- [TASK]: Please write every entry out again, exactly as it reads below.

Data extracted from a collection
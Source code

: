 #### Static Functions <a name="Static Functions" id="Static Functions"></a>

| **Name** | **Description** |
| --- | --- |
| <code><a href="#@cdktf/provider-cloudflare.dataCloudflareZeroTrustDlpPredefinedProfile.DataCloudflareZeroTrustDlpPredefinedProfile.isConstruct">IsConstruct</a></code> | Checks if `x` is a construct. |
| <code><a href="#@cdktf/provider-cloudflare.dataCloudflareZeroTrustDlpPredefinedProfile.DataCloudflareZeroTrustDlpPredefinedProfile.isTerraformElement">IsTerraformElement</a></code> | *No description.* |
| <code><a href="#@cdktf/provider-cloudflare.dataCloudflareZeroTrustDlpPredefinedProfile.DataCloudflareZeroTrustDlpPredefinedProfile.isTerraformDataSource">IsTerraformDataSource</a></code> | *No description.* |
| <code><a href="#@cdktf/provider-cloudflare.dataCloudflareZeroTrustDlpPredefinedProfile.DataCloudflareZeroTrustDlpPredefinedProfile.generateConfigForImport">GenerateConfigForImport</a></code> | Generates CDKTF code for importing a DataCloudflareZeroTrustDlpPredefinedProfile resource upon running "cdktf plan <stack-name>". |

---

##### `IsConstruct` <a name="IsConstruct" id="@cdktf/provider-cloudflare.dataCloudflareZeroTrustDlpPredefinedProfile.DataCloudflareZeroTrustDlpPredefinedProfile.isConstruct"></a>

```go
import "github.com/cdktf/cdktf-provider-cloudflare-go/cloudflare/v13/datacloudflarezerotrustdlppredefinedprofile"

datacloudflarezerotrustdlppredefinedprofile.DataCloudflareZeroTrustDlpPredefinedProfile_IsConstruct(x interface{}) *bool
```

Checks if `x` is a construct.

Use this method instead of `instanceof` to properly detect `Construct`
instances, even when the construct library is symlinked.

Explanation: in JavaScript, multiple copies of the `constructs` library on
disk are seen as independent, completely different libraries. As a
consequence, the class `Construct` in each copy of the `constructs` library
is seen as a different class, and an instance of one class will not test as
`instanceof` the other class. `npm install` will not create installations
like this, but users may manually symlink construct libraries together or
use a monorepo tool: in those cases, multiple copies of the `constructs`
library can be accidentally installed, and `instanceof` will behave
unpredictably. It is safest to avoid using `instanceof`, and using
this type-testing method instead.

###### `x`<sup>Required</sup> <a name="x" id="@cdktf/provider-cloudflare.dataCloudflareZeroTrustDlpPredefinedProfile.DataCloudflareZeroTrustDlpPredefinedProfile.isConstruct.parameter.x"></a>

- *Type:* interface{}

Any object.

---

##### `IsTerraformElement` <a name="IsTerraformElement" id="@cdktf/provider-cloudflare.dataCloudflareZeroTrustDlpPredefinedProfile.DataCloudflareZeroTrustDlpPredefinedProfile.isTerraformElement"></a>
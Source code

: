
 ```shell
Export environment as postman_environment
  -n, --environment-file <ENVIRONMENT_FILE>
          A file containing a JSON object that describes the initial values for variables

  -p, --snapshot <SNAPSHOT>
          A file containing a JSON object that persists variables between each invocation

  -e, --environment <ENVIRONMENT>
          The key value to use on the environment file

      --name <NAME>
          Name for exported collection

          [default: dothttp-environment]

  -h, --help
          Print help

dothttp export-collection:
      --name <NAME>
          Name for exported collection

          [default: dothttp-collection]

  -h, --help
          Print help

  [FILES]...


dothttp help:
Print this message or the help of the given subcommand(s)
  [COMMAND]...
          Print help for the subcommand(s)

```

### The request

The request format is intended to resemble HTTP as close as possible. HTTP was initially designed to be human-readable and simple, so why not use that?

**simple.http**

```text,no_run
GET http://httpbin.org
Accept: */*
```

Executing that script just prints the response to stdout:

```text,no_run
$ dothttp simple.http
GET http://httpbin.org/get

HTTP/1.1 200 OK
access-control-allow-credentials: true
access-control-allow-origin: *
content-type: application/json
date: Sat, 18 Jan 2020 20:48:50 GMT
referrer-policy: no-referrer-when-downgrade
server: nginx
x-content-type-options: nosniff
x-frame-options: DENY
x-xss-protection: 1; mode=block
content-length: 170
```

- [OUTPUT OF THE TASK]:
Source code

: #### Static Functions <a name="Static Functions" id="Static Functions"></a>

| **Name** | **Description** |
| --- | --- |
| <code><a href="#@cdktf/provider-cloudflare.dataCloudflareZeroTrustDlpPredefinedProfile.DataCloudflareZeroTrustDlpPredefinedProfile.isConstruct">IsConstruct</a></code> | Checks if `x` is a construct. |
| <code><a href="#@cdktf/provider-cloudflare.dataCloudflareZeroTrustDlpPredefinedProfile.DataCloudflareZeroTrustDlpPredefinedProfile.isTerraformElement">IsTerraformElement</a></code> | *No description.* |
| <code><a href="#@cdktf/provider-cloudflare.dataCloudflareZeroTrustDlpPredefinedProfile.DataCloudflareZeroTrustDlpPredefinedProfile.isTerraformDataSource">IsTerraformDataSource</a></code> | *No description.* |
| <code><a href="#@cdktf/provider-cloudflare.dataCloudflareZeroTrustDlpPredefinedProfile.DataCloudflareZeroTrustDlpPredefinedProfile.generateConfigForImport">GenerateConfigForImport</a></code> | Generates CDKTF code for importing a DataCloudflareZeroTrustDlpPredefinedProfile resource upon running "cdktf plan <stack-name>". |

---

##### `IsConstruct` <a name="IsConstruct" id="@cdktf/provider-cloudflare.dataCloudflareZeroTrustDlpPredefinedProfile.DataCloudflareZeroTrustDlpPredefinedProfile.isConstruct"></a>

```go
import "github.com/cdktf/cdktf-provider-cloudflare-go/cloudflare/v13/datacloudflarezerotrustdlppredefinedprofile"

datacloudflarezerotrustdlppredefinedprofile.DataCloudflareZeroTrustDlpPredefinedProfile_IsConstruct(x interface{}) *bool
```

Checks if `x` is a construct.

Use this method instead of `instanceof` to properly detect `Construct`
instances, even when the construct library is symlinked.

Explanation: in JavaScript, multiple copies of the `constructs` library on
disk are seen as independent, completely different libraries. As a
consequence, the class `Construct` in each copy of the `constructs` library
is seen as a different class, and an instance of one class will not test as
`instanceof` the other class. `npm install` will not create installations
like this, but users may manually symlink construct libraries together or
use a monorepo tool: in those cases, multiple copies of the `constructs`
library can be accidentally installed, and `instanceof` will behave
unpredictably. It is safest to avoid using `instanceof`, and using
this type-testing method instead.

###### `x`<sup>Required</sup> <a name="x" id="@cdktf/provider-cloudflare.dataCloudflareZeroTrustDlpPredefinedProfile.DataCloudflareZeroTrustDlpPredefinedProfile.isConstruct.parameter.x"></a>

- *Type:* interface{}

Any object.

---

##### `IsTerraformElement` <a name="IsTerraformElement" id="@cdktf/provider-cloudflare.dataCloudflareZeroTrustDlpPredefinedProfile.DataCloudflareZeroTrustDlpPredefinedProfile.isTerraformElement"></a>
Source code

:
 ```shell
Export environment as postman_environment
  -n, --environment-file <ENVIRONMENT_FILE>
          A file containing a JSON object that describes the initial values for variables

  -p, --snapshot <SNAPSHOT>
          A file containing a JSON object that persists variables between each invocation

  -e, --environment <ENVIRONMENT>
          The key value to use on the environment file

      --name <NAME>
          Name for exported collection

          [default: dothttp-environment]

  -h, --help
          Print help

dothttp export-collection:
      --name <NAME>
          Name for exported collection

          [default: dothttp-collection]

  -h, --help
          Print help

  [FILES]...


dothttp help:
Print this message or the help of the given subcommand(s)
  [COMMAND]...
          Print help for the subcommand(s)

```

### The request

The request format is intended to resemble HTTP as close as possible. HTTP was initially designed to be human-readable and simple, so why not use that?

**simple.http**

```text,no_run
GET http://httpbin.org
Accept: */*
```

Executing that script just prints the response to stdout:

```text,no_run
$ dothttp simple.http
GET http://httpbin.org/get

HTTP/1.1 200 OK
access-control-allow-credentials: true
access-control-allow-origin: *
content-type: application/json
date: Sat, 18 Jan 2020 20:48:50 GMT
referrer-policy: no-referrer-when-downgrade
server: nginx
x-content-type-options: nosniff
x-frame-options: DENY
x-xss-protection: 1; mode=block
content-length: 170
```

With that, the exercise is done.